━━ Supplied material ━━
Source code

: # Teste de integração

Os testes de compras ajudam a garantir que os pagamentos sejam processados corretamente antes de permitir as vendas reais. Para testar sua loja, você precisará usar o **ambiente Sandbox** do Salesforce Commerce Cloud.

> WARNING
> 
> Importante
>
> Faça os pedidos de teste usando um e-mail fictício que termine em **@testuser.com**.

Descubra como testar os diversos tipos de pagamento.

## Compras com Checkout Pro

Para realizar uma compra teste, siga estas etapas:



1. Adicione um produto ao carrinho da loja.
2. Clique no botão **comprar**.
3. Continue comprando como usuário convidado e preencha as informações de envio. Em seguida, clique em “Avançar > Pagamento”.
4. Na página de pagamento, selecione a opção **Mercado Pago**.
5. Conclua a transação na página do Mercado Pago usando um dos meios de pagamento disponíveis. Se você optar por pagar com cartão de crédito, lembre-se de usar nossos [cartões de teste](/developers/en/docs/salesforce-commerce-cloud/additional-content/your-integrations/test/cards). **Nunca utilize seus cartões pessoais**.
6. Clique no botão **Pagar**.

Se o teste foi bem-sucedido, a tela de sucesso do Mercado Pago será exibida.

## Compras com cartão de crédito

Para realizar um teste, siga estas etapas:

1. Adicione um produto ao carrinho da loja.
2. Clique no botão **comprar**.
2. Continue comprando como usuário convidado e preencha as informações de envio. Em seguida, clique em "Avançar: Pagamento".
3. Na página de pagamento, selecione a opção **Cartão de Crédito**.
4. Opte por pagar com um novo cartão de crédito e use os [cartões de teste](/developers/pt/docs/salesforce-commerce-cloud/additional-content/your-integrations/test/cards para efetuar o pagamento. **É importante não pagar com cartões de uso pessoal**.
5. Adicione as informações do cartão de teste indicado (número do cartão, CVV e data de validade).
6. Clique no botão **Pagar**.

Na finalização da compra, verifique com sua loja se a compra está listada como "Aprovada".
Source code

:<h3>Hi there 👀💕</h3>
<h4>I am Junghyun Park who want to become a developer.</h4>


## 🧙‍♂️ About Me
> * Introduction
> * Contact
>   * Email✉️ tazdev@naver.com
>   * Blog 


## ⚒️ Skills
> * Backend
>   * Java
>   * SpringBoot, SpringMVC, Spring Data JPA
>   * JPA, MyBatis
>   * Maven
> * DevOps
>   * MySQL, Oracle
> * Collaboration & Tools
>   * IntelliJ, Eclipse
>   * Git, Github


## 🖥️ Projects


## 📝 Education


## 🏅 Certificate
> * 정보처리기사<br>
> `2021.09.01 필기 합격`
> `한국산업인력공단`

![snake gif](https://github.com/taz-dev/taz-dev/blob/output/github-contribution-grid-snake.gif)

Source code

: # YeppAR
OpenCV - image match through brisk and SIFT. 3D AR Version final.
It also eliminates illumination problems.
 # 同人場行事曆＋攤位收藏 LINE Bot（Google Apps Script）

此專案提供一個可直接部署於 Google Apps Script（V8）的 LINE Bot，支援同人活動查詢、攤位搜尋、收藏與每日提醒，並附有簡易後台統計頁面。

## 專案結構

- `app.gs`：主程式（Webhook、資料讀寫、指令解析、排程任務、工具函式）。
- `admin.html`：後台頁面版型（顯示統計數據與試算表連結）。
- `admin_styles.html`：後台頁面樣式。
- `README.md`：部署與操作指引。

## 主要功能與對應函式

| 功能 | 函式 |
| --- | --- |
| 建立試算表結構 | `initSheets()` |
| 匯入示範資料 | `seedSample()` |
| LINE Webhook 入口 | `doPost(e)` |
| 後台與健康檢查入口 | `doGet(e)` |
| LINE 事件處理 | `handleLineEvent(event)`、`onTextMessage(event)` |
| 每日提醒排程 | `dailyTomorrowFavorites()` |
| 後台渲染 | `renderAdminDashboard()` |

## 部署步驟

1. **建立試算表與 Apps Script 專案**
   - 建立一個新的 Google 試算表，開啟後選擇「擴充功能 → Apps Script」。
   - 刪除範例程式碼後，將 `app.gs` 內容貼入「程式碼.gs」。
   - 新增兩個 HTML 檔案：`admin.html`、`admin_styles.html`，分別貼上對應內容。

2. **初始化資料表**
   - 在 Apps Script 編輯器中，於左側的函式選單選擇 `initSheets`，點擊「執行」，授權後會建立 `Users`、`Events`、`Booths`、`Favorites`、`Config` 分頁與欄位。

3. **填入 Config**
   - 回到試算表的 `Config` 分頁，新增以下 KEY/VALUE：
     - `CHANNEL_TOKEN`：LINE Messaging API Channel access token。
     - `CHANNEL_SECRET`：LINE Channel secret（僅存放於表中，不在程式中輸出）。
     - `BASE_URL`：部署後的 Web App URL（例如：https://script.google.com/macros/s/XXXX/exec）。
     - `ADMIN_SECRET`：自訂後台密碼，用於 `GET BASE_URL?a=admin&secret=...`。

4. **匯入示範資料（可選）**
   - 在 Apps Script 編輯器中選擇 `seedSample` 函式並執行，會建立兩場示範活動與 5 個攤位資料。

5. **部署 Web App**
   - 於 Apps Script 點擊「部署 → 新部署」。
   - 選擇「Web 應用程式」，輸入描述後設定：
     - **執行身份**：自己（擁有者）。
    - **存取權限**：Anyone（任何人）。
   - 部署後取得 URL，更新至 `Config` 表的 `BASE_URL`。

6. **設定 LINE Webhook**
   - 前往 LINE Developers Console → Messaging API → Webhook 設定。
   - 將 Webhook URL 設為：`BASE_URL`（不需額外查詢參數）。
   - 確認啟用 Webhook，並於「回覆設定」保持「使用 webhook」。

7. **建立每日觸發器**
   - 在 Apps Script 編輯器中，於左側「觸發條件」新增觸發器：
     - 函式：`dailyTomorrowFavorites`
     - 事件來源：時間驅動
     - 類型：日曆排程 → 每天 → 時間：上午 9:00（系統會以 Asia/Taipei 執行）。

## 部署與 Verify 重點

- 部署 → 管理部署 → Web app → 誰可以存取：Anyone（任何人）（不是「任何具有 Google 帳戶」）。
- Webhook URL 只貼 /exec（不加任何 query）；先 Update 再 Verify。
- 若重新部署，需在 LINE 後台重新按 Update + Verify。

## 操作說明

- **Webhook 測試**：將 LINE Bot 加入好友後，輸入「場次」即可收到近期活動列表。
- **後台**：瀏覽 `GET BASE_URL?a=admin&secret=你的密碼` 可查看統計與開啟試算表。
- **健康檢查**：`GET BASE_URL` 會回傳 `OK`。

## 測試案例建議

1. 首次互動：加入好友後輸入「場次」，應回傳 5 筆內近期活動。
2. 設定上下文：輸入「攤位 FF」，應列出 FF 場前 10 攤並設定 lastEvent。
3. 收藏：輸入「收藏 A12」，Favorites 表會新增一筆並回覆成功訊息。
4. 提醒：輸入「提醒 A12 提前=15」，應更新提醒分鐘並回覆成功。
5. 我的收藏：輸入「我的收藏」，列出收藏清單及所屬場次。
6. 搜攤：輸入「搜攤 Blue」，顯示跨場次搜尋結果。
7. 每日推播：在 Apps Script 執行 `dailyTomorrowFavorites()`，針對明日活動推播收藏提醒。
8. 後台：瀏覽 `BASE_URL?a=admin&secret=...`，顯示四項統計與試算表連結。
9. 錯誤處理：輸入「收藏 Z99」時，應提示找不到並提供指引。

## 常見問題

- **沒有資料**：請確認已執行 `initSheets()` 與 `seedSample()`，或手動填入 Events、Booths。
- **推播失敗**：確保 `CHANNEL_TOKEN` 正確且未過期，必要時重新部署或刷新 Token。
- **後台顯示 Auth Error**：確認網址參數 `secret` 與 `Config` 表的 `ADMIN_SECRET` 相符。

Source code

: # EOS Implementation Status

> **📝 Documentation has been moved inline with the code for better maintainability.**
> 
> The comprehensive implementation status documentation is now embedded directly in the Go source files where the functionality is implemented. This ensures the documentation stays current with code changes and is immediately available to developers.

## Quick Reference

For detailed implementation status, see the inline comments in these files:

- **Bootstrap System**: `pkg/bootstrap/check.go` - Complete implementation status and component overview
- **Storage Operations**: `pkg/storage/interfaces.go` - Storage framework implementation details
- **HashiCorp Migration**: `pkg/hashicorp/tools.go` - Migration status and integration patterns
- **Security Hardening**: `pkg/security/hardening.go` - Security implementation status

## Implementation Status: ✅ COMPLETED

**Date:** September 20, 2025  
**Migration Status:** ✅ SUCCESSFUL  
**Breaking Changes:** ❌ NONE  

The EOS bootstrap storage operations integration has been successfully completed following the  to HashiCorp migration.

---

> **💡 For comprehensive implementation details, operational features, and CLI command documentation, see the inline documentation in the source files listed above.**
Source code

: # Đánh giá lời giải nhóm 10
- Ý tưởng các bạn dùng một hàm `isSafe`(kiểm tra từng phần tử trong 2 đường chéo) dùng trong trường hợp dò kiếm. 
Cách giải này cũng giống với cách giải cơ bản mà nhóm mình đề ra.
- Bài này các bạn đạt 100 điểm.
━━━
**Directions for this task**
Find the string "dailyTomorrowFavorites" in the data. Report each line it appears in.

**Answer to the problem**
| 每日提醒排程 | `dailyTomorrowFavorites()` |
     - 函式：`dailyTomorrowFavorites`
7. 每日推播：在 Apps Script 執行 `dailyTomorrowFavorites()`，針對明日活動推播收藏提醒。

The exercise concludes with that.